Énée descendit le chemin caillouteux et se retrouva devant une série de colonnades blanches. Il les longea, jusqu'à atteindre une entrée dissimulée, utilisée par les domestiques et les esclaves. Après être resté quelques minutes, caché derrière un buisson taillé, pour s'assurer que personne ne s'y trouvait, il délaissa sa cachette et se glissa par l'entrée de service. Les couloirs étaient vides. Seuls quelques éclats de voix lui parvinrent.

Il remonta l'escalier qui donnait sur les cuisines et se glissa dans une alcôve, au moment où un esclave passait, les bras chargés de vaisselles. Il reconnut l'allure et la démarche de Nikolaos et se félicita de s'être caché. L'esclave l'aurait dénoncé sans aucun scrupule. Une fois la voie sure, il sortit de sa cachette, grimpa les escaliers, traversa un couloir et s'enfonça dans la villa, jusqu'à rejoindre l'atrium. Là, les voix se firent plus claires. Plusieurs lui étaient familières. Celle de Sylvan, parfaitement reconnaissable entre toutes, mais aussi celle d'Agnès et d'un autre homme. Avisant une statue d'Ishtma, beaucoup plus imposante que celle de l'atrium, Énée se dissimula derrière elle. Heureusement, sa maigre stature lui permettait de disparaître entièrement aux yeux des domestiques et esclaves qui pourraient être amenés à passer dans le couloir, tout en lui offrant la possibilité d'écouter.

Ainsi caché, il tendit l'oreille pour mieux entendre la conversation.

— Vous avez fait bon voyage ? demandait Agnès.

— Difficile, répondit l'homme.

Énée reconnut la voix de Cléon. Malgré les années passées, il se souvenait encore du timbre grave et du ton froid du chef de famille.

— Les dieux sont en colère, la mer était déchaînée et le remous des vagues ne nous a pas épargné. Heureusement, nous sommes arrivés sains et saufs jusqu'ici.
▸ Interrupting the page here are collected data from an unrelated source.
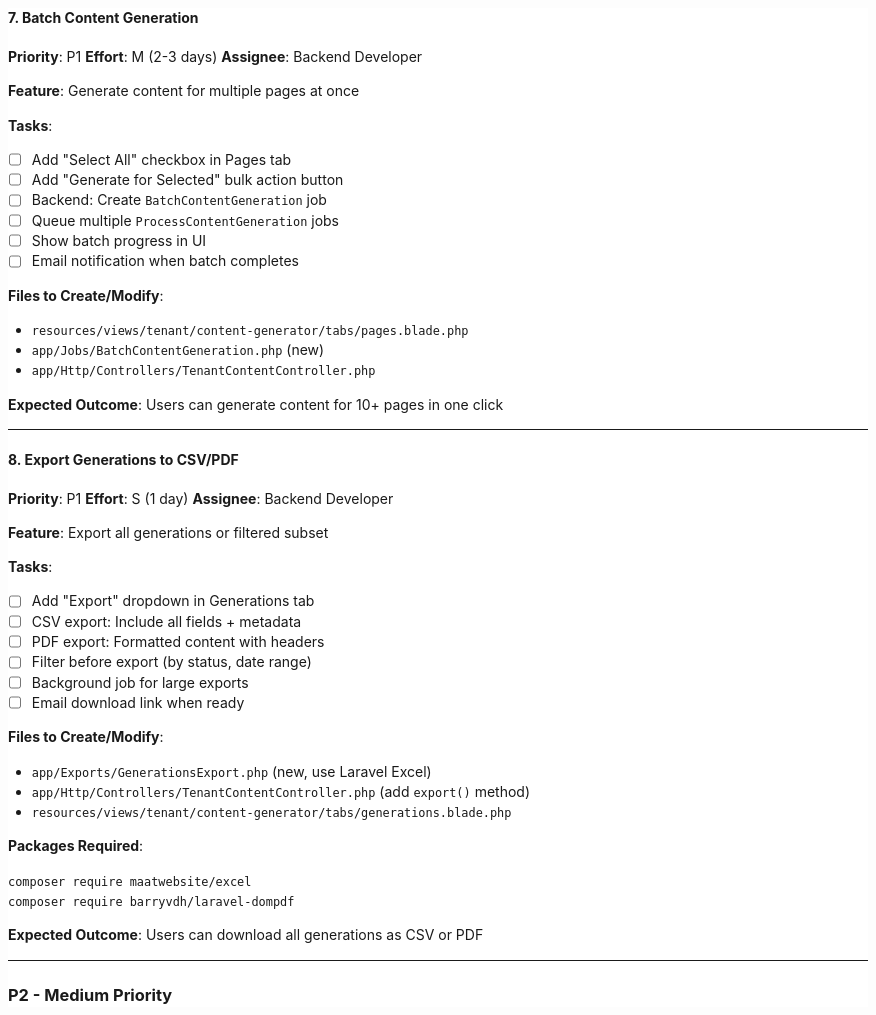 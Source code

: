 
#### 7. Batch Content Generation
**Priority**: P1
**Effort**: M (2-3 days)
**Assignee**: Backend Developer

**Feature**: Generate content for multiple pages at once

**Tasks**:
- [ ] Add "Select All" checkbox in Pages tab
- [ ] Add "Generate for Selected" bulk action button
- [ ] Backend: Create `BatchContentGeneration` job
- [ ] Queue multiple `ProcessContentGeneration` jobs
- [ ] Show batch progress in UI
- [ ] Email notification when batch completes

**Files to Create/Modify**:
- `resources/views/tenant/content-generator/tabs/pages.blade.php`
- `app/Jobs/BatchContentGeneration.php` (new)
- `app/Http/Controllers/TenantContentController.php`

**Expected Outcome**: Users can generate content for 10+ pages in one click

---

#### 8. Export Generations to CSV/PDF
**Priority**: P1
**Effort**: S (1 day)
**Assignee**: Backend Developer

**Feature**: Export all generations or filtered subset

**Tasks**:
- [ ] Add "Export" dropdown in Generations tab
- [ ] CSV export: Include all fields + metadata
- [ ] PDF export: Formatted content with headers
- [ ] Filter before export (by status, date range)
- [ ] Background job for large exports
- [ ] Email download link when ready

**Files to Create/Modify**:
- `app/Exports/GenerationsExport.php` (new, use Laravel Excel)
- `app/Http/Controllers/TenantContentController.php` (add `export()` method)
- `resources/views/tenant/content-generator/tabs/generations.blade.php`

**Packages Required**:
```bash
composer require maatwebsite/excel
composer require barryvdh/laravel-dompdf
```

**Expected Outcome**: Users can download all generations as CSV or PDF

---

### P2 - Medium Priority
— Pourquoi Mère n'est-elle pas revenue avec vous ? demanda la voix de Sylvan.

Un tintement se fit entendre, comme si quelqu'un soulevait un verre.

— Les guérisseurs ont préféré la garder à Thémal, répondit-il. Votre mère souffre. Les prêtres sont inquiets, ils disent que son corps ne tiendra plus très longtemps.

— Par Asclios, chuchota Sylvan.

— Sylvan a retrouvé le vase, dit aussitôt Agnès. Nous allons pouvoir la guérir.

— Il m'en manque encore un morceau, ajouta le concerné.

— Vous avez toujours la cendre ?

— Oui, elle est en lieu sûr.

— Bien ! Dans ce cas, vous serez ravi d'apprendre que j'ai retrouvé la dernière pièce.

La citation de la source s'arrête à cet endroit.